0
votes

This is a pretty basic question about connected keyed stream.

If I have two streams with related events that share same logical key, and these streams are being connected (logically joined using the key) and this is all running with parallelism > 1, then how does Flink guarantee that two events from different streams with same logic key end up in the same parallel operator instance?

Here is a made-up example about hospital's patient streams - temperature stream and heartbeat stream.
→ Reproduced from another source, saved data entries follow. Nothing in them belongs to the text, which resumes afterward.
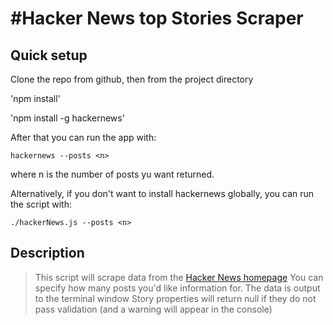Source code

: #Hacker News top Stories Scraper
==

## Quick setup

Clone the repo from github, then from the project directory

'npm install'

'npm install -g hackernews'

After that you can run the app with:

`hackernews --posts <n>`

where n is the number of posts yu want returned.

Alternatively, if you don't want to install hackernews globally, you can run the script with:

`./hackerNews.js --posts <n>`


## Description

> This script will scrape data from the [Hacker News homepage](https://news.ycombinator.com/)
> You can specify how many posts you'd like information for. The data is output to the terminal window
> Story properties will return null if they do not pass validation (and a warning will appear in the console)
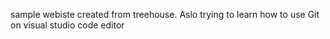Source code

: sample webiste created from treehouse.
Aslo trying to learn how to use Git on visual studio code editor 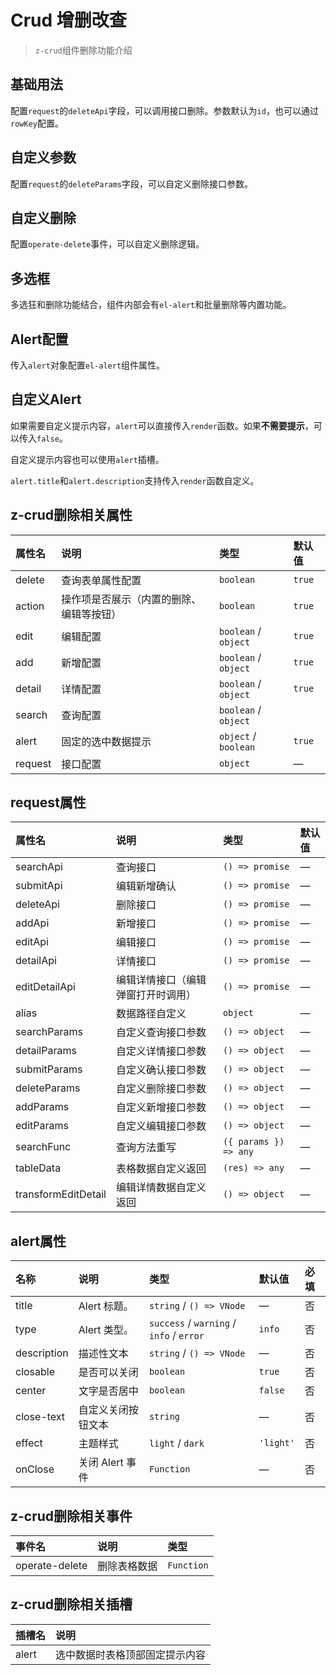 # Crud 增删改查

> `z-crud`组件删除功能介绍

## 基础用法

配置`request`的`deleteApi`字段，可以调用接口删除。参数默认为`id`，也可以通过`rowKey`配置。

<preview path="../demo/crud-delete/normal.vue" />

## 自定义参数

配置`request`的`deleteParams`字段，可以自定义删除接口参数。

<preview path="../demo/crud-delete/params.vue" />

## 自定义删除

配置`operate-delete`事件，可以自定义删除逻辑。

<preview path="../demo/crud-delete/custom-delete.vue" />

## 多选框

多选狂和删除功能结合，组件内部会有`el-alert`和批量删除等内置功能。

<preview path="../demo/crud-delete/checkbox.vue" />

## Alert配置

传入`alert`对象配置`el-alert`组件属性。

<preview path="../demo/crud-delete/alert.vue" />

## 自定义Alert

如果需要自定义提示内容，`alert`可以直接传入`render`函数。如果**不需要提示**，可以传入`false`。

<preview path="../demo/crud-delete/custom-alert.vue" />

自定义提示内容也可以使用`alert`插槽。

<preview path="../demo/crud-delete/alert-slot.vue" />

`alert.title`和`alert.description`支持传入`render`函数自定义。

<preview path="../demo/crud-delete/alert-props.vue" />

## z-crud删除相关属性

| 属性名                         | 说明                                                         | 类型                 | 默认值 |
| :----------------------------- | :----------------------------------------------------------- | :------------------- | :----- |
| delete                      | 查询表单属性配置                                  | `boolean`             |   `true`       |
| action                      | 操作项是否展示（内置的删除、编辑等按钮）                                  | `boolean`             |   `true`       |
| edit                      | 编辑配置                                  | `boolean` / `object`             |   `true`       |
| add                      | 新增配置                                  | `boolean` / `object`             |   `true`       |
| detail                      | 详情配置                                  | `boolean` / `object`             |   `true`       |
| search                      | 查询配置                                  | `boolean` / `object`             |
| alert                      | 固定的选中数据提示                                  | `object` / `boolean`             |  `true`       |
| request                      | 接口配置                                  | `object`             |   —       |

## request属性

| 属性名                         | 说明                                                         | 类型                 | 默认值 |
| :----------------------------- | :----------------------------------------------------------- | :------------------- | :----- |
| searchApi                      | 查询接口                                  | `() => promise`             |   —       |
| submitApi                      | 编辑新增确认                                  | `() => promise`             |   —       |
| deleteApi                      | 删除接口                                  | `() => promise`             |   —       |
| addApi                      | 新增接口                                  | `() => promise`             |   —       |
| editApi                      | 编辑接口                                  | `() => promise`             |   —       |
| detailApi                      | 详情接口                                  | `() => promise`             |   —       |
| editDetailApi                      | 编辑详情接口（编辑弹窗打开时调用）                                 | `() => promise`             |   —       |
| alias                      | 数据路径自定义                                  | `object`             |   —       |
| searchParams                      | 自定义查询接口参数                                  | `() => object`             |   —       |
| detailParams                      | 自定义详情接口参数                                  | `() => object`             |   —       |
| submitParams                      | 自定义确认接口参数                                  | `() => object`             |   —       |
| deleteParams                      | 自定义删除接口参数                                  | `() => object`             |   —       |
| addParams                      | 自定义新增接口参数                                  | `() => object`             |   —       |
| editParams                      | 自定义编辑接口参数                                  | `() => object`             |   —       |
| searchFunc                      | 查询方法重写                                  | `({ params }) => any`             |   —       |
| tableData                      | 表格数据自定义返回                                  | `(res) => any`             |   —       |
| transformEditDetail                      | 编辑详情数据自定义返回                                  | `() => object`             |   —       |

## alert属性

| 名称        | 说明               | 类型      | 默认值    | 必填 |
| :---------- | :----------------- | :-------- | :-------- | :--- |
| title       | Alert 标题。       | `string` / `() => VNode`  | —         | 否   |
| type        | Alert 类型。       | `success` / `warning` / `info` / `error`    | `info`    | 否   |
| description | 描述性文本         | `string` / `() => VNode`  | —         | 否   |
| closable    | 是否可以关闭       | `boolean` | `true`    | 否   |
| center      | 文字是否居中       | `boolean` | `false`   | 否   |
| close-text  | 自定义关闭按钮文本 | `string`  | —         | 否   |
| effect      | 主题样式           | `light` / `dark`    | `'light'` | 否   |
| onClose      | 关闭 Alert 事件           | `Function`    | — | 否   |

## z-crud删除相关事件

| 事件名 | 说明                                                        | 类型       |
| :----- | :---------------------------------------------------------- | :--------- |
| operate-delete | 删除表格数据 | `Function` |

## z-crud删除相关插槽

| 插槽名           | 说明                                                   |
| :--------------- | :----------------------------------------------------- |
| alert           | 选中数据时表格顶部固定提示内容 |

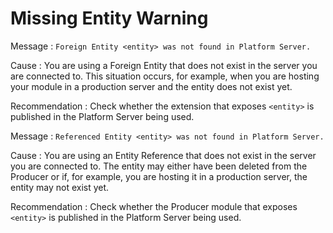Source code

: # Missing Entity Warning

Message : `Foreign Entity <entity> was not found in Platform Server.`

Cause : You are using a Foreign Entity that does not exist in the server you are connected to. This situation occurs, for example, when you are hosting your module in a production server and the entity does not exist yet.

Recommendation : Check whether the extension that exposes `<entity>` is published in the Platform Server being used.

Message : `Referenced Entity <entity> was not found in Platform Server.`

Cause : You are using an Entity Reference that does not exist in the server you are connected to. The entity may either have been deleted from the Producer or if, for example, you are hosting it in a production server, the entity may not exist yet.

Recommendation : Check whether the Producer module that exposes `<entity>` is published in the Platform Server being used.

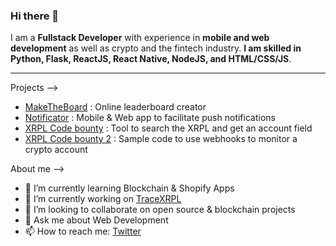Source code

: ### Hi there 👋

I am a **Fullstack Developer** with experience in **mobile and web development** as well as crypto and the fintech industry. **I am skilled in Python, Flask, ReactJS, React Native, NodeJS, and HTML/CSS/JS**.

---
Projects -->
- [MakeTheBoard](https://www.maketheboard.com) : Online leaderboard creator
- [Notificator](https://www.notificatorus.com) : Mobile & Web app to facilitate push notifications
- [XRPL Code bounty](https://github.com/XRPLF/xrpl-dev-portal/pull/1644) : Tool to search the XRPL and get an account field
- [XRPL Code bounty 2](https://github.com/XRPLF/xrpl-dev-portal/pull/1499) : Sample code to use webhooks to monitor a crypto account

About me -->
- 🌱 I’m currently learning Blockchain & Shopify Apps
- 🔭 I’m currently working on [TraceXRPL](https://github.com/ripci504/TraceXRPL)
- 👯 I’m looking to collaborate on open source & blockchain projects
- 💬 Ask me about Web Development
- 📫 How to reach me: [Twitter](https://twitter.com/ripci504)
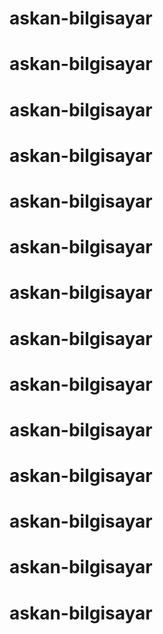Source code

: # askan-bilgisayar
# askan-bilgisayar
# askan-bilgisayar
# askan-bilgisayar
# askan-bilgisayar
# askan-bilgisayar
# askan-bilgisayar
# askan-bilgisayar
# askan-bilgisayar
# askan-bilgisayar
# askan-bilgisayar
# askan-bilgisayar
# askan-bilgisayar
# askan-bilgisayar
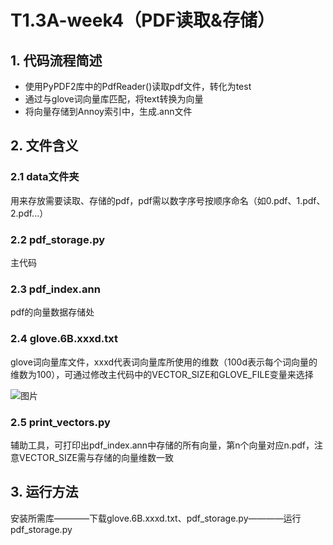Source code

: # T1.3A-week4（PDF读取&存储）
## 1. 代码流程简述
- 使用PyPDF2库中的PdfReader()读取pdf文件，转化为test
- 通过与glove词向量库匹配，将text转换为向量
- 将向量存储到Annoy索引中，生成.ann文件

## 2. 文件含义
### 2.1 data文件夹  
用来存放需要读取、存储的pdf，pdf需以数字序号按顺序命名（如0.pdf、1.pdf、2.pdf...）
### 2.2 pdf_storage.py
主代码
### 2.3 pdf_index.ann
pdf的向量数据存储处
### 2.4 glove.6B.xxxd.txt
glove词向量库文件，xxxd代表词向量库所使用的维数（100d表示每个词向量的维数为100），可通过修改主代码中的VECTOR_SIZE和GLOVE_FILE变量来选择

![图片](https://github.com/Hchendz/T1.3A-week4/assets/144656283/87f18ac7-b827-42d3-913e-c29589f67bc4)

### 2.5 print_vectors.py
辅助工具，可打印出pdf_index.ann中存储的所有向量，第n个向量对应n.pdf，注意VECTOR_SIZE需与存储的向量维数一致

## 3. 运行方法
安装所需库————下载glove.6B.xxxd.txt、pdf_storage.py————运行pdf_storage.py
We want to join these two stream's by patient's id using ConnectedStream and CoFlatMapFunction.

DataStream<PatientTemperature> temperatureStream = ..
DataStream<HeartbeatStream> heartbeatStream = ..

temperatureStream
   .keyBy(pt -> pt.getPatientId())
   .connect (heartBeatStream.keyBy(hbt -> hbt.getPatientId() )
   .flatMap (new RichCoFlatMapFunction() {

         ValueState<PatientTemperatureAndHeartBeat> state = ...

         public void flatMap1(PatientTemperature value, Collector<PatientTemperatureAndHeartBeat> out) {
                state.value().setTemperature(value);  
         }

      public void flatMap2(PatentHeartbeat value, Collector<PatientTemperatureAndHeartBeat> out) {

               PatientTemperatureAndHeartBeat temperatureAndHeartBeat = state.value()
               temperatureAndHeartBeat.setHeartBeat(value)
               out.collect(temperatureAndHeartBeat);

      }

      });

Assume this is running with parallelism = 3, with operator tasks A, B, C, and they are all running in different physical machines.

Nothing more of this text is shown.